With KAAP you get automatic scaling of the storage in your Pulsar cluster both up and down so that you can optimize the storage usage in your cluster and not get stuck with idle capacity after an unfortunate production incident. I don’t know about you, but I think that’s pretty remarkable.


Zone awareness and migration tools

KAAP can do staged upgrades and a smart scaling of your Pulsar cluster. But there’s more. To operate a highly available cluster in a cloud provider, it’s important to take availability zones (AZ) into consideration. If you don’t spread your components, especially BookKeeper, across availability zones, you won’t be able to survive an AZ failure and provide multiple nines of availability.
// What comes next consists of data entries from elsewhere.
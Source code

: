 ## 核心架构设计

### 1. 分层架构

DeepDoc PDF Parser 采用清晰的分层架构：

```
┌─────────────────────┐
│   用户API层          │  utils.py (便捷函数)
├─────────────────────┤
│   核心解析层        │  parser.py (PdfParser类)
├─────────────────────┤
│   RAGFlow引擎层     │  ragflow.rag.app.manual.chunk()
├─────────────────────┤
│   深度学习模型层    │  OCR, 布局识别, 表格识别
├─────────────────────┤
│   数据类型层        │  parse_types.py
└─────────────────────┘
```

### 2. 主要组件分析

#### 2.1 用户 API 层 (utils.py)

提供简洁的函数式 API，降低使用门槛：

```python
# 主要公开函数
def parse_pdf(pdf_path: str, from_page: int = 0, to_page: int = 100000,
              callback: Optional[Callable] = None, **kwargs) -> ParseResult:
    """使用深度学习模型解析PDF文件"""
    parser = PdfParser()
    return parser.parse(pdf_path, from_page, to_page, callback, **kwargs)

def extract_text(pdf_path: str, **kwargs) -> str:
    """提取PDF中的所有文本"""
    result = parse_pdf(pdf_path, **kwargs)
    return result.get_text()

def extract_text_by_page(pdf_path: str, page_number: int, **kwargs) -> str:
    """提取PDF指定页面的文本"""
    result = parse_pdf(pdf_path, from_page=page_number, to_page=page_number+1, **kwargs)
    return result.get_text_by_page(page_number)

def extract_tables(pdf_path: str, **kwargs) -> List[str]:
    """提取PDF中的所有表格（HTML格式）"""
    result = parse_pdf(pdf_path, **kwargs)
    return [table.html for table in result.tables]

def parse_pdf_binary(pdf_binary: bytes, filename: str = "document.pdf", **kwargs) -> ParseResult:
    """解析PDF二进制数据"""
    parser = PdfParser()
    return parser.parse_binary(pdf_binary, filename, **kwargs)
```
Luckily Pulsar has great built-in capabilities like rack awareness to support high-availability deployments. The tricky part is that to set it properly you need to both configure Kubernetes correctly with zone awareness and also configure Pulsar. The KAAP operator has you covered by introducing the concept of resource sets, which enable you to group components and give them rack awareness. The KAAP operator will automatically apply both the Kubernetes and Pulsar configurations based on your declarative configuration of resource sets. Resource sets are flexible, allowing you to support a variety of Pulsar deployment options.


And what if you are already running your Pulsar using a Helm chart or maybe just some Kubernetes manifest magic? KAAP has a migration tool to help you out. You can point the migration tool at your existing Kubernetes Pulsar deployment and it will automatically generate a matching CRD configuration that you can use to have the KAAP operator take over operating your cluster for you.


The KAAP Stack

The KAAP operator has lots of great features, turbocharging your regular Pulsar cluster into a well-oiled, highly available, autoscaling machine. But as someone who has operated production Pulsar clusters for a long time, I know that there are lots of other considerations for creating a production Pulsar cluster, such as TLS certificate management, authentication, and monitoring.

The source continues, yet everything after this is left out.